──────── Supplied information ────────

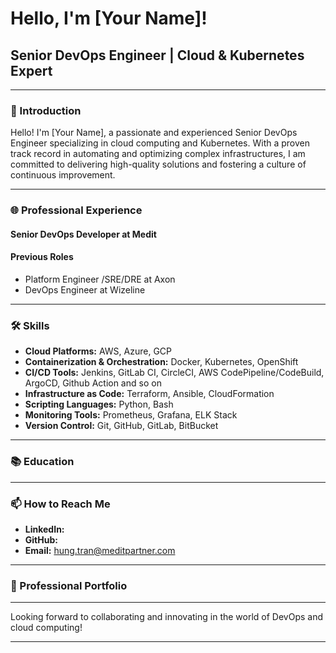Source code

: # Hello, I'm [Your Name]!

## Senior DevOps Engineer | Cloud & Kubernetes Expert

---

### 👋 Introduction

Hello! I'm [Your Name], a passionate and experienced Senior DevOps Engineer specializing in cloud computing and Kubernetes. With a proven track record in automating and optimizing complex infrastructures, I am committed to delivering high-quality solutions and fostering a culture of continuous improvement.

---

### 🌐 Professional Experience

#### Senior DevOps Developer at Medit

#### Previous Roles
- Platform Engineer /SRE/DRE  at Axon
- DevOps Engineer at Wizeline

---

### 🛠 Skills

- **Cloud Platforms:** AWS, Azure, GCP
- **Containerization & Orchestration:** Docker, Kubernetes, OpenShift
- **CI/CD Tools:** Jenkins, GitLab CI, CircleCI, AWS CodePipeline/CodeBuild, ArgoCD, Github Action and so on
- **Infrastructure as Code:** Terraform, Ansible, CloudFormation
- **Scripting Languages:** Python, Bash
- **Monitoring Tools:** Prometheus, Grafana, ELK Stack
- **Version Control:** Git, GitHub, GitLab, BitBucket

---

### 📚 Education


---

### 📫 How to Reach Me

- **LinkedIn:** 
- **GitHub:** 
- **Email:** hung.tran@meditpartner.com

---

### 💼 Professional Portfolio


---

Looking forward to collaborating and innovating in the world of DevOps and cloud computing!

---

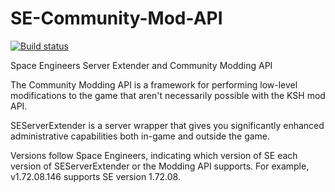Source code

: SE-Community-Mod-API
====================
[![Build status](https://ci.appveyor.com/api/projects/status/0htx102kvcg2thrj/branch/master?svg=true)](https://ci.appveyor.com/project/dodexahedron/se-community-mod-api/branch/master)

Space Engineers Server Extender and Community Modding API

The Community Modding API is a framework for performing low-level modifications to the game that aren't necessarily possible with the KSH mod API.

SEServerExtender is a server wrapper that gives you significantly enhanced administrative capabilities both in-game and outside the game. 

Versions follow Space Engineers, indicating which version of SE each version of SEServerExtender or the Modding API supports.
For example, v1.72.08.146 supports SE version 1.72.08.
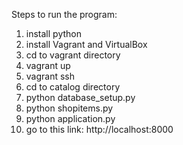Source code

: Steps to run the program:
1. install python 
2. install Vagrant and VirtualBox
3. cd to vagrant directory
4. vagrant up
5. vagrant ssh
6. cd to catalog directory
7. python database_setup.py
8. python shopitems.py
9. python application.py
10. go to this link: http://localhost:8000
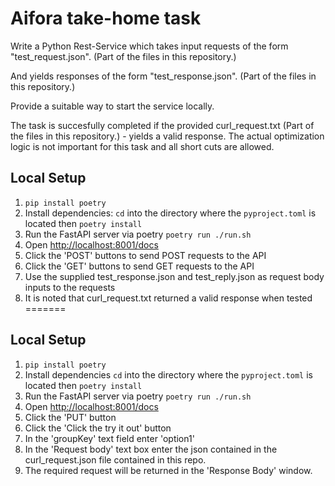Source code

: # Aifora take-home task

Write a Python Rest-Service which takes input requests of the form "test\_request.json". (Part of the files in this repository.)

And yields responses of the form "test\_response.json". (Part of the files in this repository.)

Provide a suitable way to start the service locally.

The task is succesfully completed if the provided curl_request.txt (Part of the files in this repository.) - yields a valid response. The actual optimization logic is not important
for this task and all short cuts are allowed.

## Local Setup

1. `pip install poetry`
2. Install dependencies: `cd` into the directory where the `pyproject.toml` is located then `poetry install`
3. Run the FastAPI server via poetry `poetry run ./run.sh`
4. Open <http://localhost:8001/docs>
5. Click the 'POST' buttons to send POST requests to the API
6. Click the 'GET' buttons to send GET requests to the API
7. Use the supplied test\_response.json and test\_reply.json as request body inputs to the requests
8. It is noted that curl\_request.txt returned a valid response when tested
=======
## Local Setup

1. `pip install poetry`
2. Install dependencies `cd` into the directory where the `pyproject.toml` is located then `poetry install`
3. Run the FastAPI server via poetry `poetry run ./run.sh`
4. Open <http://localhost:8001/docs>
5. Click the 'PUT' button
6. Click the 'Click the try it out' button
7. In the 'groupKey' text field enter 'option1'
8. In the 'Request body' text box enter the json contained in the curl\_request.json file contained in this repo.
9. The required request will be returned in the 'Response Body' window.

────────

Restate word for word the lines starting at the one that contains "3. cd to vagrant directory" and ending at the last line of the data. Skip every picture.

* _Task output_
3. cd to vagrant directory
4. vagrant up
5. vagrant ssh
6. cd to catalog directory
7. python database_setup.py
8. python shopitems.py
9. python application.py
10. go to this link: http://localhost:8000
Source code

: # Aifora take-home task

Write a Python Rest-Service which takes input requests of the form "test\_request.json". (Part of the files in this repository.)

And yields responses of the form "test\_response.json". (Part of the files in this repository.)

Provide a suitable way to start the service locally.

The task is succesfully completed if the provided curl_request.txt (Part of the files in this repository.) - yields a valid response. The actual optimization logic is not important
for this task and all short cuts are allowed.

## Local Setup

1. `pip install poetry`
2. Install dependencies: `cd` into the directory where the `pyproject.toml` is located then `poetry install`
3. Run the FastAPI server via poetry `poetry run ./run.sh`
4. Open <http://localhost:8001/docs>
5. Click the 'POST' buttons to send POST requests to the API
6. Click the 'GET' buttons to send GET requests to the API
7. Use the supplied test\_response.json and test\_reply.json as request body inputs to the requests
8. It is noted that curl\_request.txt returned a valid response when tested
=======
## Local Setup

1. `pip install poetry`
2. Install dependencies `cd` into the directory where the `pyproject.toml` is located then `poetry install`
3. Run the FastAPI server via poetry `poetry run ./run.sh`
4. Open <http://localhost:8001/docs>
5. Click the 'PUT' button
6. Click the 'Click the try it out' button
7. In the 'groupKey' text field enter 'option1'
8. In the 'Request body' text box enter the json contained in the curl\_request.json file contained in this repo.
9. The required request will be returned in the 'Response Body' window.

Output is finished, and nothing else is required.